**Activity**
Give the lines below again exactly, starting with the line that holds "also banks are" and going on through the line that holds "time, and that’s".

**Items from a dataset**
^^^^^^^^^^^^^^^^

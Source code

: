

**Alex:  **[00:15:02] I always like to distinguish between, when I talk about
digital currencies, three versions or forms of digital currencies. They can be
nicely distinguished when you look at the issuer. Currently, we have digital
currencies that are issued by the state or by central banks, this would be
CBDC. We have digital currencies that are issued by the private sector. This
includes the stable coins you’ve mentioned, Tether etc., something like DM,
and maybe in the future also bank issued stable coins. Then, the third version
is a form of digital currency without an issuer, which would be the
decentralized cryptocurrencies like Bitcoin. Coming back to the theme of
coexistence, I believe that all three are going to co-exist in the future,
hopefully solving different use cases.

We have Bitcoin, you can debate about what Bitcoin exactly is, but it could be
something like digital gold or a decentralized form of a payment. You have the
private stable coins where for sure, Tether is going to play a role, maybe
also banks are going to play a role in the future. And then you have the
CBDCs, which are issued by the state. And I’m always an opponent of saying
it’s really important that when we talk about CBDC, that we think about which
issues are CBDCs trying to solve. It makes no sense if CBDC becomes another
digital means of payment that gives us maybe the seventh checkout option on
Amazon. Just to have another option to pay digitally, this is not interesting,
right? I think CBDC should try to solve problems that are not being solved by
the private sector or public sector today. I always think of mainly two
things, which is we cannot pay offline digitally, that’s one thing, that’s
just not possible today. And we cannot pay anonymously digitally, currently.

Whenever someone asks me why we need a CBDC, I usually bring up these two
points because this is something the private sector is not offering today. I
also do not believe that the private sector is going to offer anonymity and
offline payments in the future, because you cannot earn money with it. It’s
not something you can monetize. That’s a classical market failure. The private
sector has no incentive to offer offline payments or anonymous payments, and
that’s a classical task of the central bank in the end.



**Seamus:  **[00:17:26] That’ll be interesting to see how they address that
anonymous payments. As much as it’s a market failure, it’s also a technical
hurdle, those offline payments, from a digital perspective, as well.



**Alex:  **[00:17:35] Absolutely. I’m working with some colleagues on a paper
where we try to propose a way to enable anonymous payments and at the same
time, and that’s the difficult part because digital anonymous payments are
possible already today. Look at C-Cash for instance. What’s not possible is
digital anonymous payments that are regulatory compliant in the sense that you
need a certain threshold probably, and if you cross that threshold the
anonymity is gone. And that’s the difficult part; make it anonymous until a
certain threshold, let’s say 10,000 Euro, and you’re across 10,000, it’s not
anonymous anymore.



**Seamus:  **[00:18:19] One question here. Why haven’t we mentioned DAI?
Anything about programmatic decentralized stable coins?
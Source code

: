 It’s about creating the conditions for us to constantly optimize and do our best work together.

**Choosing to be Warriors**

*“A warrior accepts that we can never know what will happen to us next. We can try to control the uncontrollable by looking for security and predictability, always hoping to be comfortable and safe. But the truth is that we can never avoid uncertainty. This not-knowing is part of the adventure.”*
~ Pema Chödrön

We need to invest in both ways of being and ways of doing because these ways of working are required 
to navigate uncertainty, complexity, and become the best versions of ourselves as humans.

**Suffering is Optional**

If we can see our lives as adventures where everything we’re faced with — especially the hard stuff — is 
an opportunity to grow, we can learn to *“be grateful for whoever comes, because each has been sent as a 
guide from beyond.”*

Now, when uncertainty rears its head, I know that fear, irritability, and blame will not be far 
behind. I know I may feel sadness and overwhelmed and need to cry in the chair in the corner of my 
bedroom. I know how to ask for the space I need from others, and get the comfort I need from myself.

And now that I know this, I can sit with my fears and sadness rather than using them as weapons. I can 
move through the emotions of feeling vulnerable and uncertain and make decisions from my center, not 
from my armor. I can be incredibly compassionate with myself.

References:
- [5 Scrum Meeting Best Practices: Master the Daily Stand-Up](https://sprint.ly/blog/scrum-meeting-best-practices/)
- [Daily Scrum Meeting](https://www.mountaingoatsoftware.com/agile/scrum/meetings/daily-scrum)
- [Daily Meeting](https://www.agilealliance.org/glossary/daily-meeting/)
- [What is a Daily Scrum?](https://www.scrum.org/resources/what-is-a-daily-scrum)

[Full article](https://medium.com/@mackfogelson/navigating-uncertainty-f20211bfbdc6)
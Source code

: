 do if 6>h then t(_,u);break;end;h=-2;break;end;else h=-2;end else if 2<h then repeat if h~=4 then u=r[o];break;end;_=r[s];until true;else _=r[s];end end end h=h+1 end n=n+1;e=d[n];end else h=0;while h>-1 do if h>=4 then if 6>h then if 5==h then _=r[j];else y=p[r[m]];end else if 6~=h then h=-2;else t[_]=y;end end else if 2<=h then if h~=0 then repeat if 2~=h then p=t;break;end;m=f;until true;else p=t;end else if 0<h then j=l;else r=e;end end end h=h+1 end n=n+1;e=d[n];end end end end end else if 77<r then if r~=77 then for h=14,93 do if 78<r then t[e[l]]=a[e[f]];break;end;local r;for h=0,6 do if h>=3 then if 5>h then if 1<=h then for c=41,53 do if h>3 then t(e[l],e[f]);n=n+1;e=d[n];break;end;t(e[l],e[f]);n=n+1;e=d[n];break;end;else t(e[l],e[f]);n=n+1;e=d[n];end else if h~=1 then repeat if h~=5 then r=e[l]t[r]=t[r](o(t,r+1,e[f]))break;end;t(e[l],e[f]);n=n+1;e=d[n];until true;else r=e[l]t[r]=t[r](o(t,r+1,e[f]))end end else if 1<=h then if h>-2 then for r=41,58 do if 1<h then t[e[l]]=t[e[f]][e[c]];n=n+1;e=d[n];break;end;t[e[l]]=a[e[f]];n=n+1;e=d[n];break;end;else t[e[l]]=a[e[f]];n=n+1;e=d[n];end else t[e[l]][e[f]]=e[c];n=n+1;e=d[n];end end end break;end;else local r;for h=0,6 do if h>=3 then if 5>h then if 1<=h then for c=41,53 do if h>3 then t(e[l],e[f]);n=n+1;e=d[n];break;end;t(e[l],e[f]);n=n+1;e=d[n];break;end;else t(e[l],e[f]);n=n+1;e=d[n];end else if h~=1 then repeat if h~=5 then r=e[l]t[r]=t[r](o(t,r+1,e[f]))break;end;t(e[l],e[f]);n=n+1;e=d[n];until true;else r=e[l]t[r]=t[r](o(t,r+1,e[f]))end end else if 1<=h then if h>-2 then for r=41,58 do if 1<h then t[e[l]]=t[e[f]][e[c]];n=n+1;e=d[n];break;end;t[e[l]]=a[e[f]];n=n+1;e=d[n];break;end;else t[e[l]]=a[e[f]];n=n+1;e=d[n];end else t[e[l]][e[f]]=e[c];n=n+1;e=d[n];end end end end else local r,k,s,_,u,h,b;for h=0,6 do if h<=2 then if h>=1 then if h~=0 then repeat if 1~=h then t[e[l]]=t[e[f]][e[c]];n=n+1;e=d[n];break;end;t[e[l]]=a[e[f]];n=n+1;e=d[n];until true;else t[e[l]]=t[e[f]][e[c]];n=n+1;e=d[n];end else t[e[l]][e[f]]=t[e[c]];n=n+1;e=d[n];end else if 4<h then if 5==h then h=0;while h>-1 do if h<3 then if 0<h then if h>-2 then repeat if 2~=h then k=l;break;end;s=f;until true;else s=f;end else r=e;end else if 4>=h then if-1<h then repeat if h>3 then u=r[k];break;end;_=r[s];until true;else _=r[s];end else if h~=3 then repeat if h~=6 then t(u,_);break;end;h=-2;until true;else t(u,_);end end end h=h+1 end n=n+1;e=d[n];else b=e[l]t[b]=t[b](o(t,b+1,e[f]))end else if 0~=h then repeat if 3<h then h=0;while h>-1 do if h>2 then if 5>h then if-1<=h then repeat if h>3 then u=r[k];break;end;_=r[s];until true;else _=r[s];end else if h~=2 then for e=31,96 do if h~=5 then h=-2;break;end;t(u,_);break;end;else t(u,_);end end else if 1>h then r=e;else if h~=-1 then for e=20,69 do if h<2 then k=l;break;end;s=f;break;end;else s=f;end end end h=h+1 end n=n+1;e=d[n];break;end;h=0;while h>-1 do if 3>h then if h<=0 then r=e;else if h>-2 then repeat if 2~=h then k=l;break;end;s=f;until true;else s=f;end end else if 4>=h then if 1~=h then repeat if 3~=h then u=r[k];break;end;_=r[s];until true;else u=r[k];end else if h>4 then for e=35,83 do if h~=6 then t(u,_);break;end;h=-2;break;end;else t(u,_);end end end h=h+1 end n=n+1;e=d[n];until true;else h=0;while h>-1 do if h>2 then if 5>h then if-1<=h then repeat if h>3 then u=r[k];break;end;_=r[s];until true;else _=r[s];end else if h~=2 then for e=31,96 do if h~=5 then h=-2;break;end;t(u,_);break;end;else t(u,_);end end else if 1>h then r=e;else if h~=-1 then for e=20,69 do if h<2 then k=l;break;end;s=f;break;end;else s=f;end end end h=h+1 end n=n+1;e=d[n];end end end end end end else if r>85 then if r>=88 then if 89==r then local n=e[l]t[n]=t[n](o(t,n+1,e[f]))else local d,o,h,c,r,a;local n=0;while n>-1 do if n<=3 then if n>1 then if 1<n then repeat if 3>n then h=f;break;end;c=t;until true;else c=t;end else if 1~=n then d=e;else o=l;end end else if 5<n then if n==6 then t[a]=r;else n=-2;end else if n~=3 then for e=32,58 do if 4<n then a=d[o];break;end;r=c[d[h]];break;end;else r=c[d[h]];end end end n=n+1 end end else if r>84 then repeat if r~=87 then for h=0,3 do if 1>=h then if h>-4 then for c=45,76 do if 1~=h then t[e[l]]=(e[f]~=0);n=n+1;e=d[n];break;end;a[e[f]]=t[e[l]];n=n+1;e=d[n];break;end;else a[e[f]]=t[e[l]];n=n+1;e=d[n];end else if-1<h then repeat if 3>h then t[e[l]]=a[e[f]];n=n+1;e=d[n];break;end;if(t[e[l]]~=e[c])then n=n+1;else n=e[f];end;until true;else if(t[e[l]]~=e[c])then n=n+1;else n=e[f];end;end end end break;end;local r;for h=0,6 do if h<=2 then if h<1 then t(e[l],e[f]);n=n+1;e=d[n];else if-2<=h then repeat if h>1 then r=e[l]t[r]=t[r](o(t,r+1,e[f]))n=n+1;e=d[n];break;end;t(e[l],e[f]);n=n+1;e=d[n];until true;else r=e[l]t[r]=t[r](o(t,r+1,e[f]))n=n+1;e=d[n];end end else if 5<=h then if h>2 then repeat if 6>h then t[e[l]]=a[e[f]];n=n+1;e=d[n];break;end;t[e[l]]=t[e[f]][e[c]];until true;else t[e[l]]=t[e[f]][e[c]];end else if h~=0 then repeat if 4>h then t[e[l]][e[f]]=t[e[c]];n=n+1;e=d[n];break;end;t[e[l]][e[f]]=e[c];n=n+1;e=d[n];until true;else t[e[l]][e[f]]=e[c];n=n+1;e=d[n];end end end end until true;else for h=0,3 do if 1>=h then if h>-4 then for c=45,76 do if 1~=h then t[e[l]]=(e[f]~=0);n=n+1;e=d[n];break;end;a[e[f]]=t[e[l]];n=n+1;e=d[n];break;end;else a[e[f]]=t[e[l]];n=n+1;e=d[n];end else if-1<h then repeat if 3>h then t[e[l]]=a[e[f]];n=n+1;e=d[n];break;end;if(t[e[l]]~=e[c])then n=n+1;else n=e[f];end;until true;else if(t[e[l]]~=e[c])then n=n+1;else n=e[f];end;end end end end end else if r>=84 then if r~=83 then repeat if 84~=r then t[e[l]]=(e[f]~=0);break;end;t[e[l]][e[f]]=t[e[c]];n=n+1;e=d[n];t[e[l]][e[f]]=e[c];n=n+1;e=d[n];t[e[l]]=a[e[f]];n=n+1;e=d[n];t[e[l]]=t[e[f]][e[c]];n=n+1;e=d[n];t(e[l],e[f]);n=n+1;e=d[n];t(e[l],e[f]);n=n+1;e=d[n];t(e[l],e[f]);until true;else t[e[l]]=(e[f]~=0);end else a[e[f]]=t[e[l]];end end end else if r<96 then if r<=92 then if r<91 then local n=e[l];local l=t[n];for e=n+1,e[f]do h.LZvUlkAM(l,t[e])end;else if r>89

^^^^^^^^^^^^^^^^

**Written reply**
also banks are going to play a role in the future. And then you have the
CBDCs, which are issued by the state. And I’m always an opponent of saying
it’s really important that when we talk about CBDC, that we think about which
issues are CBDCs trying to solve. It makes no sense if CBDC becomes another
digital means of payment that gives us maybe the seventh checkout option on
Amazon. Just to have another option to pay digitally, this is not interesting,
right? I think CBDC should try to solve problems that are not being solved by
the private sector or public sector today. I always think of mainly two
things, which is we cannot pay offline digitally, that’s one thing, that’s
just not possible today. And we cannot pay anonymously digitally, currently.

Whenever someone asks me why we need a CBDC, I usually bring up these two
points because this is something the private sector is not offering today. I
also do not believe that the private sector is going to offer anonymity and
offline payments in the future, because you cannot earn money with it. It’s
not something you can monetize. That’s a classical market failure. The private
sector has no incentive to offer offline payments or anonymous payments, and
that’s a classical task of the central bank in the end.



**Seamus:  **[00:17:26] That’ll be interesting to see how they address that
anonymous payments. As much as it’s a market failure, it’s also a technical
hurdle, those offline payments, from a digital perspective, as well.



**Alex:  **[00:17:35] Absolutely. I’m working with some colleagues on a paper
where we try to propose a way to enable anonymous payments and at the same
time, and that’s the difficult part because digital anonymous payments are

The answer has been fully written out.